■ **TASK GOAL**
Filter the records below and copy every line containing the word "about".

Plain-text document sources
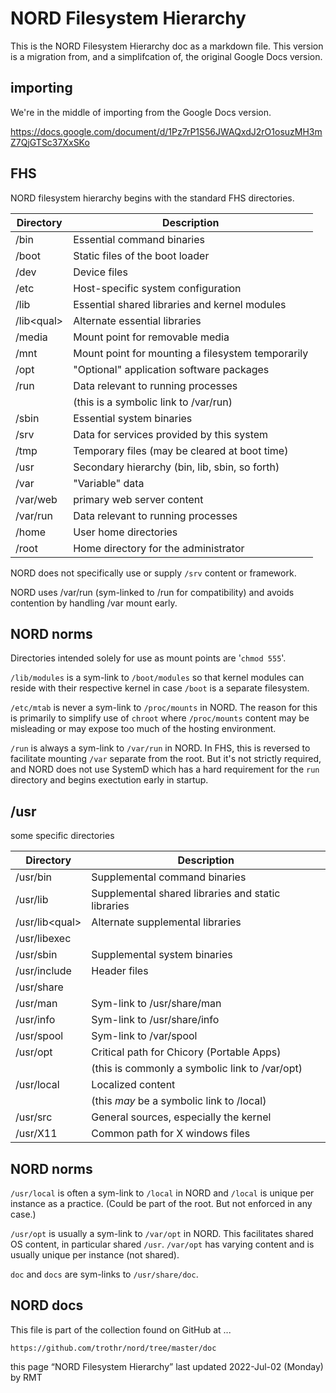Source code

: # NORD Filesystem Hierarchy

This is the NORD Filesystem Hierarchy doc as a markdown file.
This version is a migration from, and a simplifcation of, the original Google Docs version.

## importing

We're in the middle of importing from the Google Docs version.

https://docs.google.com/document/d/1Pz7rP1S56JWAQxdJ2rO1osuzMH3mZ7QjGTSc37XxSKo

## FHS

NORD filesystem hierarchy begins with the standard FHS directories. 

| Directory    | Description                                          |
| ------------ | ---------------------------------------------------- |
| /bin         | Essential command binaries                           |
| /boot        | Static files of the boot loader                      |
| /dev         | Device files                                         |
| /etc         | Host-specific system configuration                   |
| /lib         | Essential shared libraries and kernel modules        |
| /lib\<qual\> | Alternate essential libraries                        |
| /media       | Mount point for removable media                      |
| /mnt         | Mount point for mounting a filesystem temporarily    |
| /opt         | "Optional" application software packages             |
| /run         | Data relevant to running processes                   |
|              | (this is a symbolic link to /var/run)                |
| /sbin        | Essential system binaries                            |
| /srv         | Data for services provided by this system            |
| /tmp         | Temporary files (may be cleared at boot time)        |
| /usr         | Secondary hierarchy (bin, lib, sbin, so forth)       |
| /var         | "Variable" data                                      |
| /var/web     | primary web server content                           |
| /var/run     | Data relevant to running processes                   |
| /home        | User home directories                                |
| /root        | Home directory for the administrator                 |

NORD does not specifically use or supply `/srv` content or framework.

NORD uses /var/run (sym-linked to /run for compatibility)
and avoids contention by handling /var mount early.

## NORD norms

Directories intended solely for use as mount points are '`chmod 555`'. 

`/lib/modules` is a sym-link to `/boot/modules` so that kernel modules 
can reside with their respective kernel in case `/boot` is a separate filesystem. 

`/etc/mtab` is never a sym-link to `/proc/mounts` in NORD. 
The reason for this is primarily to simplify use of `chroot` 
where `/proc/mounts` content may be misleading or may expose 
too much of the hosting environment. 

`/run` is always a sym-link to `/var/run` in NORD. 
In FHS, this is reversed to facilitate mounting `/var` separate from the root. 
But it's not strictly required, and NORD does not use SystemD which has a 
hard requirement for the `run` directory and begins exectution early in startup. 

## /usr

some specific directories

| Directory        | Description                                          |
| ---------------- | ---------------------------------------------------- |
| /usr/bin         | Supplemental command binaries                        |
| /usr/lib         | Supplemental shared libraries and static libraries   |
| /usr/lib\<qual\> | Alternate supplemental libraries                     |
| /usr/libexec     |                                                      |
| /usr/sbin        | Supplemental system binaries                         |
| /usr/include     | Header files                                         |
| /usr/share       |                                                      |
| /usr/man         | Sym-link to /usr/share/man                           |
| /usr/info        | Sym-link to /usr/share/info                          |
| /usr/spool       | Sym-link to /var/spool                               |
| /usr/opt         | Critical path for Chicory (Portable Apps)            |
|                  | (this is commonly a symbolic link to /var/opt)       |
| /usr/local       | Localized content                                    |
|                  | (this *may* be a symbolic link to /local)            |
| /usr/src         | General sources, especially the kernel               |
| /usr/X11         | Common path for X windows files                      |

## NORD norms

`/usr/local` is often a sym-link to `/local` in NORD
and `/local` is unique per instance as a practice. 
(Could be part of the root. But not enforced in any case.) 

`/usr/opt` is usually a sym-link to `/var/opt` in NORD. 
This facilitates shared OS content, in particular shared `/usr`. 
`/var/opt` has varying content and is usually unique per instance 
(not shared). 

`doc` and `docs` are sym-links to `/usr/share/doc`. 

## NORD docs

This file is part of the collection found on GitHub at ... 

    https://github.com/trothr/nord/tree/master/doc

this page “NORD Filesystem Hierarchy” last updated 2022-Jul-02 (Monday) by RMT


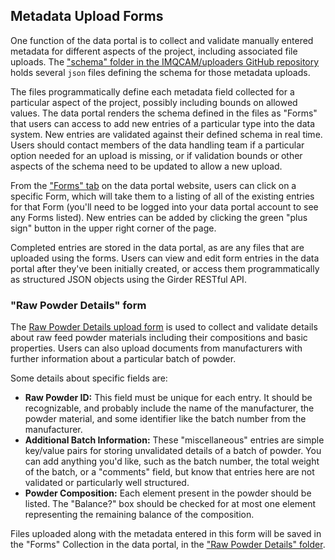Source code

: ## Metadata Upload Forms

One function of the data portal is to collect and validate manually entered metadata for different aspects of the project, including associated file uploads. The ["schema" folder in the IMQCAM/uploaders GitHub repository](https://github.com/imqcam/uploader/tree/main/schema) holds several `json` files defining the schema for those metadata uploads.

The files programmatically define each metadata field collected for a particular aspect of the project, possibly including bounds on allowed values. The data portal renders the schema defined in the files as "Forms" that users can access to add new entries of a particular type into the data system. New entries are validated against their defined schema in real time. Users should contact members of the data handling team if a particular option needed for an upload is missing, or if validation bounds or other aspects of the schema need to be updated to allow a new upload.

From the ["Forms" tab](https://data.imqcam.org/#forms) on the data portal website, users can click on a specific Form, which will take them to a listing of all of the existing entries for that Form (you'll need to be logged into your data portal account to see any Forms listed). New entries can be added by clicking the green "plus sign" button in the upper right corner of the page.

Completed entries are stored in the data portal, as are any files that are uploaded using the forms. Users can view and edit form entries in the data portal after they've been initially created, or access them programmatically as structured JSON objects using the Girder RESTful API.

### "Raw Powder Details" form

The [Raw Powder Details upload form](https://data.imqcam.org/#form/663e6d21b18fa1c426e939ab) is used to collect and validate details about raw feed powder materials including their compositions and basic properties. Users can also upload documents from manufacturers with further information about a particular batch of powder.

Some details about specific fields are:
- **Raw Powder ID:** This field must be unique for each entry. It should be recognizable, and probably include the name of the manufacturer, the powder material, and some identifier like the batch number from the manufacturer.
- **Additional Batch Information:** These "miscellaneous" entries are simple key/value pairs for storing unvalidated details of a batch of powder. You can add anything you'd like, such as the batch number, the total weight of the batch, or a "comments" field, but know that entries here are not validated or particularly well structured.
- **Powder Composition:** Each element present in the powder should be listed. The "Balance?" box should be checked for at most one element representing the remaining balance of the composition.

Files uploaded along with the metadata entered in this form will be saved in the "Forms" Collection in the data portal, in the ["Raw Powder Details" folder](https://data.imqcam.org/#collection/663e6dbdb18fa1c426e939ad/folder/663e6e1ab18fa1c426e939ae).

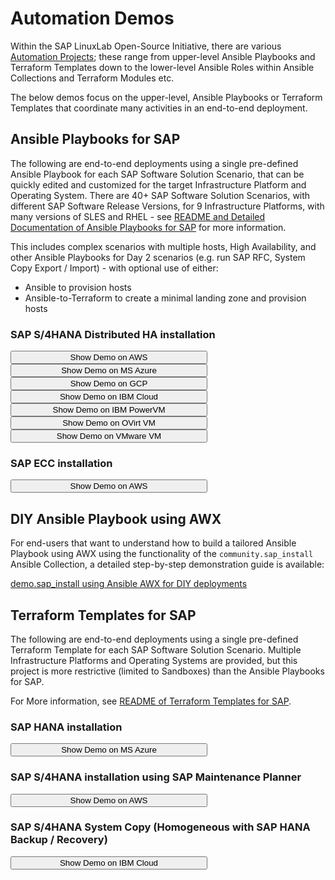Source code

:# Automation Demos

Within the SAP LinuxLab Open-Source Initiative, there are various [Automation Projects](automation_projects.md); these range from upper-level Ansible Playbooks and Terraform Templates down to the lower-level Ansible Roles within Ansible Collections and Terraform Modules etc.

The below demos focus on the upper-level, Ansible Playbooks or Terraform Templates that coordinate many activities in an end-to-end deployment.


## Ansible Playbooks for SAP

The following are end-to-end deployments using a single pre-defined Ansible Playbook for each SAP Software Solution Scenario, that can be quickly edited and customized for the target Infrastructure Platform and Operating System. There are 40+ SAP Software Solution Scenarios, with different SAP Software Release Versions, for 9 Infrastructure Platforms, with many versions of SLES and RHEL - see [README and Detailed Documentation of Ansible Playbooks for SAP](https://github.com/sap-linuxlab/ansible.playbooks_for_sap) for more information.

This includes complex scenarios with multiple hosts, High Availability, and other Ansible Playbooks for Day 2 scenarios (e.g. run SAP RFC, System Copy Export / Import) - with optional use of either:

- Ansible to provision hosts
- Ansible-to-Terraform to create a minimal landing zone and provision hosts


### SAP S/4HANA Distributed HA installation

<button class="md-button" style="width: 315px;" onclick="unhide_div('ansible-demo1-wrapper','/assets/asciicast/ansible_playbooks_s4hana_dist_ha_aws.cast')">Show Demo on AWS</button>
<button class="md-button" style="width: 315px;" onclick="unhide_div('ansible-demo1-wrapper','/assets/asciicast/ansible_playbooks_s4hana_dist_ha_aws.cast')">Show Demo on MS Azure</button>
<button class="md-button" style="width: 315px;" onclick="unhide_div('ansible-demo1-wrapper','/assets/asciicast/ansible_playbooks_s4hana_dist_ha_aws.cast')">Show Demo on GCP</button>
<button class="md-button" style="width: 315px;" onclick="unhide_div('ansible-demo1-wrapper','/assets/asciicast/ansible_playbooks_s4hana_dist_ha_aws.cast')">Show Demo on IBM Cloud</button>
<button class="md-button" style="width: 315px;" onclick="unhide_div('ansible-demo1-wrapper','/assets/asciicast/ansible_playbooks_s4hana_dist_ha_aws.cast')">Show Demo on IBM PowerVM</button>
<button class="md-button" style="width: 315px;" onclick="unhide_div('ansible-demo1-wrapper','/assets/asciicast/ansible_playbooks_s4hana_dist_ha_aws.cast')">Show Demo on OVirt VM</button>
<button class="md-button" style="width: 315px;" onclick="unhide_div('ansible-demo1-wrapper','/assets/asciicast/ansible_playbooks_s4hana_dist_ha_aws.cast')">Show Demo on VMware VM</button>

<div id="ansible-demo1-wrapper" style="display:none; z-index: 1; position: relative; max-width: 80%; height: 500px;">
<ul>
<li>SAP Software Solution Scenario: <strong>SAP S/4HANA Distributed installation (with HA)</strong></li>
<li>Operating System: <strong>RHEL for SAP Solutions 8.8</strong></li>
<li>Infrastructure Platform: <strong>AWS EC2 Virtual Server</strong></li>
<li>Recording Date: <strong>2024-05-26</strong></li>
<li>Code Version: Ansible Playbooks for SAP <strong>v1.0.3</strong></li>
</ul>
</div>

### SAP ECC installation

<button class="md-button" style="width: 315px;" onclick="unhide_div('ansible-demo2-wrapper','/assets/asciicast/ansible_playbooks_ecc_ibmdb2_dist_aws.cast')">Show Demo on AWS</button>
<div id="ansible-demo2-wrapper" style="display:none; z-index: 1; position: relative; max-width: 80%; height: 500px;">
<ul>
<li>SAP Software Solution Scenario: <strong>SAP Business Suite (ECC EhP8) with IBM Db2, Distributed installation (no HA)</strong></li>
<li>Operating System: <strong>RHEL for SAP Solutions 8.8</strong></li>
<li>Infrastructure Platform: <strong>AWS EC2 Virtual Server</strong></li>
<li>Recording Date: <strong>2024-05-26</strong></li>
<li>Code Version: Ansible Playbooks for SAP <strong>v1.0.3</strong></li>
</ul>
</div>


## DIY Ansible Playbook using AWX

For end-users that want to understand how to build a tailored Ansible Playbook using AWX using the functionality of the `community.sap_install` Ansible Collection, a detailed step-by-step demonstration guide is available:

[demo.sap_install using Ansible AWX for DIY deployments](https://sap-linuxlab.github.io/demo.sap_install/)


## Terraform Templates for SAP

The following are end-to-end deployments using a single pre-defined Terraform Template for each SAP Software Solution Scenario. Multiple Infrastructure Platforms and Operating Systems are provided, but this project is more restrictive (limited to Sandboxes) than the Ansible Playbooks for SAP.

For More information, see [README of Terraform Templates for SAP](https://github.com/sap-linuxlab/terraform.templates_for_sap).

### SAP HANA installation

<button class="md-button" style="width: 315px;" onclick="unhide_div('terraform-demo1-wrapper','/assets/asciicast/sap_01-ascii.cast')">Show Demo on MS Azure</button>
<div id="terraform-demo1-wrapper" style="display:none; z-index: 1; position: relative; max-width: 80%;">
<ul>
<li>SAP Software Solution Scenario: <strong>SAP HANA 2.0 SPS06, single-node</strong></li>
<li>Operating System: <strong>RHEL for SAP Solutions 8.4</strong></li>
<li>Infrastructure Platform: <strong>Azure VM (ARM only, not Classic/ASM)</strong></li>
<li>Recording Date: <strong>2022-03-22</strong></li>
<li>Code Version: Terraform Templates for SAP <strong>v0.6.0</strong></li>
</ul>
</div>

### SAP S/4HANA installation using SAP Maintenance Planner

<button class="md-button" style="width: 315px;" onclick="unhide_div('terraform-demo2-wrapper','/assets/asciicast/sap_02-ascii.cast')">Show Demo on AWS</button>
<div id="terraform-demo2-wrapper" style="display:none; z-index: 1; position: relative; max-width: 80%;">
<ul>
<li>SAP Software Solution Scenario: <strong>SAP S/4HANA Distributed installation (with HA)</strong></li>
<li>Operating System: <strong>RHEL for SAP Solutions 8.8</strong></li>
<li>Infrastructure Platform: <strong>AWS EC2 instance (VPC environment only, not Classic)</strong></li>
<li>Recording Date: <strong>2022-06-14</strong></li>
<li>Code Version: Terraform Templates for SAP <strong>v0.6.0</strong></li>
</ul>
</div>

### SAP S/4HANA System Copy (Homogeneous with SAP HANA Backup / Recovery)

<button class="md-button" style="width: 315px;" onclick="unhide_div('terraform-demo3-wrapper','/assets/asciicast/sap_03-ascii.cast')">Show Demo on IBM Cloud</button>
<div id="terraform-demo3-wrapper" style="display:none; z-index: 1; position: relative; max-width: 80%;">
<ul>
<li>SAP Software Solution Scenario: <strong>SAP S/4HANA 2021, One Host System Copy (Homogeneous) using SAP HANA complete data backup file</strong></li>
<li>Operating System: <strong>RHEL for SAP Solutions 8.4</strong></li>
<li>Infrastructure Platform: <strong>IBM Cloud Virtual Server (VPC environment only, not Classic)</strong></li>
<li>Recording Date: <strong>2022-06-14</strong></li>
<li>Code Version: Terraform Templates for SAP <strong>v0.6.0</strong></li>
</ul>
</div>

■ **SOLUTION TO THIS TASK**
The [Raw Powder Details upload form](https://data.imqcam.org/#form/663e6d21b18fa1c426e939ab) is used to collect and validate details about raw feed powder materials including their compositions and basic properties. Users can also upload documents from manufacturers with further information about a particular batch of powder.
Some details about specific fields are:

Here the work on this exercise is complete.